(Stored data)
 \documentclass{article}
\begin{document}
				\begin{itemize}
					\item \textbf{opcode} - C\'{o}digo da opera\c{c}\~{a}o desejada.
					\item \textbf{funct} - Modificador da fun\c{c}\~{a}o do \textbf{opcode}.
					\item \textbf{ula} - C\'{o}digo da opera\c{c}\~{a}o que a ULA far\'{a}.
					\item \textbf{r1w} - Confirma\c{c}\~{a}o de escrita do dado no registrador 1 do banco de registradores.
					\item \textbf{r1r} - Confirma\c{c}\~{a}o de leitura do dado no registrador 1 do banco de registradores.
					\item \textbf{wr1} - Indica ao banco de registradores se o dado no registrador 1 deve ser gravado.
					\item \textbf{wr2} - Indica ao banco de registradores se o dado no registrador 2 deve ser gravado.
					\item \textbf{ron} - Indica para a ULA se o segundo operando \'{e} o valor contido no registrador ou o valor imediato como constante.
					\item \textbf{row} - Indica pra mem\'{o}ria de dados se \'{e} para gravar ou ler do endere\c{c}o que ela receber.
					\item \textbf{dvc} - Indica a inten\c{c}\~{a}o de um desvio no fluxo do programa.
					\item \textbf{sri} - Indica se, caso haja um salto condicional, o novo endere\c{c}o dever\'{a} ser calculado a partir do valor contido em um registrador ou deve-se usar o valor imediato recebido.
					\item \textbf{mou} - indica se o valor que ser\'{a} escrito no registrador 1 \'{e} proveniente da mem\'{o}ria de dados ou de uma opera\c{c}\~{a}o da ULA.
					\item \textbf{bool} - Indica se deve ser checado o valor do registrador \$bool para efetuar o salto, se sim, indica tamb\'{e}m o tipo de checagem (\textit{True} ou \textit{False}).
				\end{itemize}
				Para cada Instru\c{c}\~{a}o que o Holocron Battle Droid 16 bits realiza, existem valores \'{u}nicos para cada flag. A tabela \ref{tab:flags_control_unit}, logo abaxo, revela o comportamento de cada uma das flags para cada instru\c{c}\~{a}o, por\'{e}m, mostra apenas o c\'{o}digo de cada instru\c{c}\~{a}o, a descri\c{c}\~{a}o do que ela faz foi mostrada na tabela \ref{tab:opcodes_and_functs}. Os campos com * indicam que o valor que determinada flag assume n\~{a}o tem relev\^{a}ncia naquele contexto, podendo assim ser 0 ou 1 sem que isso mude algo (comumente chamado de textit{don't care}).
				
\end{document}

### Task objective:
Repeat all the records without altering a single word.

### Exercise answer:
 \documentclass{article}
\begin{document}
				\begin{itemize}
					\item \textbf{opcode} - C\'{o}digo da opera\c{c}\~{a}o desejada.
					\item \textbf{funct} - Modificador da fun\c{c}\~{a}o do \textbf{opcode}.
					\item \textbf{ula} - C\'{o}digo da opera\c{c}\~{a}o que a ULA far\'{a}.
					\item \textbf{r1w} - Confirma\c{c}\~{a}o de escrita do dado no registrador 1 do banco de registradores.
					\item \textbf{r1r} - Confirma\c{c}\~{a}o de leitura do dado no registrador 1 do banco de registradores.
					\item \textbf{wr1} - Indica ao banco de registradores se o dado no registrador 1 deve ser gravado.
					\item \textbf{wr2} - Indica ao banco de registradores se o dado no registrador 2 deve ser gravado.
					\item \textbf{ron} - Indica para a ULA se o segundo operando \'{e} o valor contido no registrador ou o valor imediato como constante.
					\item \textbf{row} - Indica pra mem\'{o}ria de dados se \'{e} para gravar ou ler do endere\c{c}o que ela receber.
					\item \textbf{dvc} - Indica a inten\c{c}\~{a}o de um desvio no fluxo do programa.
					\item \textbf{sri} - Indica se, caso haja um salto condicional, o novo endere\c{c}o dever\'{a} ser calculado a partir do valor contido em um registrador ou deve-se usar o valor imediato recebido.
					\item \textbf{mou} - indica se o valor que ser\'{a} escrito no registrador 1 \'{e} proveniente da mem\'{o}ria de dados ou de uma opera\c{c}\~{a}o da ULA.
					\item \textbf{bool} - Indica se deve ser checado o valor do registrador \$bool para efetuar o salto, se sim, indica tamb\'{e}m o tipo de checagem (\textit{True} ou \textit{False}).
				\end{itemize}
				Para cada Instru\c{c}\~{a}o que o Holocron Battle Droid 16 bits realiza, existem valores \'{u}nicos para cada flag. A tabela \ref{tab:flags_control_unit}, logo abaxo, revela o comportamento de cada uma das flags para cada instru\c{c}\~{a}o, por\'{e}m, mostra apenas o c\'{o}digo de cada instru\c{c}\~{a}o, a descri\c{c}\~{a}o do que ela faz foi mostrada na tabela \ref{tab:opcodes_and_functs}. Os campos com * indicam que o valor que determinada flag assume n\~{a}o tem relev\^{a}ncia naquele contexto, podendo assim ser 0 ou 1 sem que isso mude algo (comumente chamado de textit{don't care}).
				
\end{document}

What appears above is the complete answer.